**Task:** Find every line below with the string "Status" and pick it out.

****

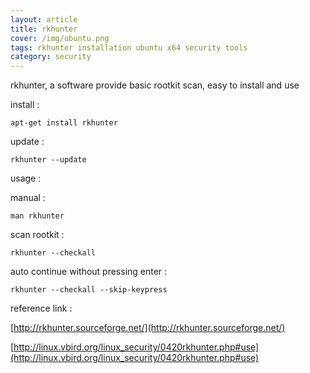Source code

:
 ```yaml
---
layout: article
title: rkhunter
cover: /img/ubuntu.png
tags: rkhunter installation ubuntu x64 security tools
category: security
---
```


rkhunter, a software provide basic rootkit scan, easy to install and use

install :

```
apt-get install rkhunter
```

update :

```
rkhunter --update
```

usage :

manual :

```
man rkhunter
```

scan rootkit :

```
rkhunter --checkall
```

auto continue without pressing enter :

```
rkhunter --checkall --skip-keypress
```


reference link :

[http://rkhunter.sourceforge.net/](http://rkhunter.sourceforge.net/)

[http://linux.vbird.org/linux_security/0420rkhunter.php#use](http://linux.vbird.org/linux_security/0420rkhunter.php#use)
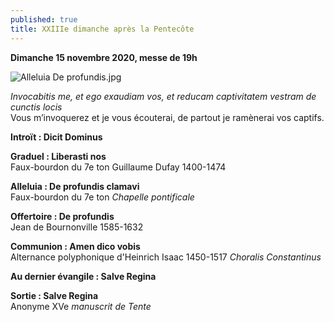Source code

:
 ```yaml
---
published: true
title: XXIIIe dimanche après la Pentecôte
---
```

**Dimanche 15 novembre 2020, messe de 19h**  

![Alleluia De profundis.jpg]({{site.baseurl}}/images/Alleluia%20De%20profundis.jpg)

*Invocabitis me, et ego exaudiam vos, et reducam captivitatem vestram de cunctis locis*  
Vous m’invoquerez et je vous écouterai, de partout je ramènerai vos captifs.

**Introït : Dicit Dominus**

**Graduel : Liberasti nos**  
Faux-bourdon du 7e ton Guillaume Dufay 1400-1474

**Alleluia : De profundis clamavi**  
Faux-bourdon du 7e ton *Chapelle pontificale*

**Offertoire : De profundis**  
Jean de Bournonville 1585-1632 

**Communion : Amen dico vobis**  
Alternance polyphonique d'Heinrich Isaac 1450-1517 *Choralis Constantinus*

**Au dernier évangile : Salve Regina**

**Sortie : Salve Regina**  
Anonyme XVe *manuscrit de Tente*
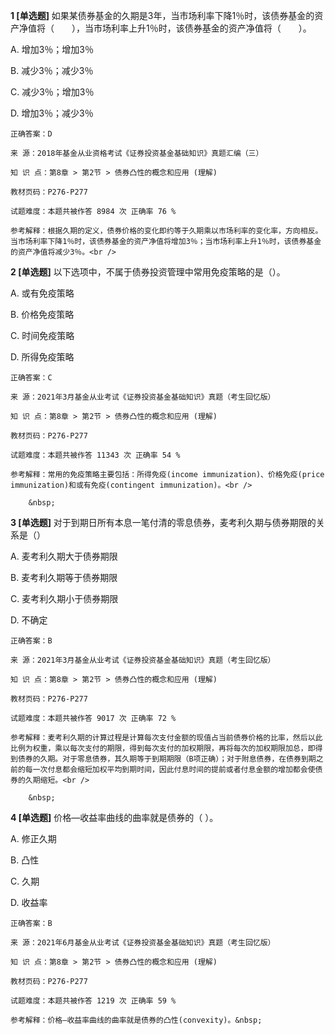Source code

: **1 [单选题]** 如果某债券基金的久期是3年，当市场利率下降1％时，该债券基金的资产净值将（&emsp;&emsp;），当市场利率上升1％时，该债券基金的资产净值将（&emsp;&emsp;）。

A. 增加3％；增加3％

B. 减少3％；减少3％

C. 减少3％；增加3％

D. 增加3％；减少3％

```
正确答案：D

来 源：2018年基金从业资格考试《证券投资基金基础知识》真题汇编（三）

知 识 点：第8章 > 第2节 > 债券凸性的概念和应用 (理解)

教材页码：P276-P277

试题难度：本题共被作答 8984 次 正确率 76 %

参考解释：根据久期的定义，债券价格的变化即约等于久期乘以市场利率的变化率，方向相反。当市场利率下降1％时，该债券基金的资产净值将增加3％；当市场利率上升1％时，该债券基金的资产净值将减少3％。<br />
```


**2 [单选题]** 以下选项中，不属于债券投资管理中常用免疫策略的是（）。

A. 或有免疫策略

B. 价格免疫策略

C. 时间免疫策略

D. 所得免疫策略

```
正确答案：C

来 源：2021年3月基金从业考试《证券投资基金基础知识》真题（考生回忆版）

知 识 点：第8章 > 第2节 > 债券凸性的概念和应用 (理解)

教材页码：P276-P277

试题难度：本题共被作答 11343 次 正确率 54 %

参考解释：常用的免疫策略主要包括：所得免疫(income immunization)、价格免疫(price immunization)和或有免疫(contingent immunization)。<br />

	&nbsp;

```


**3 [单选题]** 对于到期日所有本息一笔付清的零息债券，麦考利久期与债券期限的关系是（）

A. 麦考利久期大于债券期限

B. 麦考利久期等于债券期限

C. 麦考利久期小于债券期限

D. 不确定

```
正确答案：B

来 源：2021年3月基金从业考试《证券投资基金基础知识》真题（考生回忆版）

知 识 点：第8章 > 第2节 > 债券凸性的概念和应用 (理解)

教材页码：P276-P277

试题难度：本题共被作答 9017 次 正确率 72 %

参考解释：麦考利久期的计算过程是计算每次支付金额的现值占当前债券价格的比率，然后以此比例为权重，乘以每次支付的期限，得到每次支付的加权期限，再将每次的加权期限加总，即得到债券的久期。对于零息债券，其久期等于到期期限（B项正确）；对于附息债券，在债券到期之前的每一次付息都会缩短加权平均到期时间，因此付息时间的提前或者付息金额的增加都会使债券的久期缩短。<br />

	&nbsp;

```


**4 [单选题]** 价格—收益率曲线的曲率就是债券的（ ）。

A. 修正久期

B. 凸性

C. 久期

D. 收益率

```
正确答案：B

来 源：2021年6月基金从业考试《证券投资基金基础知识》真题（考生回忆版）

知 识 点：第8章 > 第2节 > 债券凸性的概念和应用 (理解)

教材页码：P276-P277

试题难度：本题共被作答 1219 次 正确率 59 %

参考解释：价格—收益率曲线的曲率就是债券的凸性(convexity)。&nbsp;
```


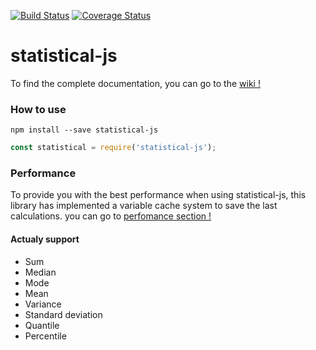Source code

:[![Build Status](https://travis-ci.org/adrien2p/statistical-js.svg?branch=master)](https://travis-ci.org/adrien2p/statistical-js)
[![Coverage Status](https://coveralls.io/repos/github/adrien2p/statistical-js/badge.svg?branch=master)](https://coveralls.io/github/adrien2p/statistical-js?branch=master)

# statistical-js

To find the complete documentation, you can go to the [wiki !](https://github.com/adrien2p/statistical-js/wiki)

### How to use
`npm install --save statistical-js`

```javascript
const statistical = require('statistical-js');
```

### Performance

To provide you with the best performance when using statistical-js, this library has implemented a variable cache system to save the last calculations.
you can go to [perfomance section !](https://github.com/adrien2p/statistical-js/wiki/Performance)

#### Actualy support

- Sum
- Median
- Mode
- Mean
- Variance
- Standard deviation
- Quantile
- Percentile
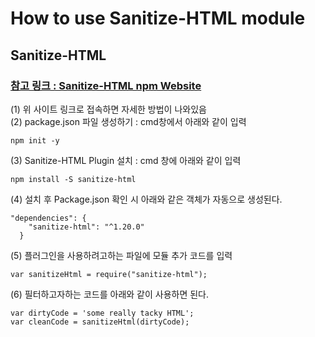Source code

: # How to use Sanitize-HTML module

## Sanitize-HTML
### [참고 링크 : Sanitize-HTML npm Website](https://www.npmjs.com/package/sanitize-html)
(1) 위 사이트 링크로 접속하면 자세한 방법이 나와있음  
(2) package.json 파일 생성하기 : cmd창에서 아래와 같이 입력  
```
npm init -y
```
(3) Sanitize-HTML Plugin 설치 : cmd 창에 아래와 같이 입력
```
npm install -S sanitize-html
```
(4) 설치 후 Package.json 확인 시 아래와 같은 객체가 자동으로 생성된다.
```
"dependencies": {
    "sanitize-html": "^1.20.0"
  }
```
(5) 플러그인을 사용하려고하는 파일에 모듈 추가 코드를 입력
```
var sanitizeHtml = require("sanitize-html");
```
(6) 필터하고자하는 코드를 아래와 같이 사용하면 된다.
```
var dirtyCode = 'some really tacky HTML';
var cleanCode = sanitizeHtml(dirtyCode);
```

****

**Written solution:**
:[![Build Status](https://travis-ci.org/adrien2p/statistical-js.svg?branch=master)](https://travis-ci.org/adrien2p/statistical-js)
[![Coverage Status](https://coveralls.io/repos/github/adrien2p/statistical-js/badge.svg?branch=master)](https://coveralls.io/github/adrien2p/statistical-js?branch=master)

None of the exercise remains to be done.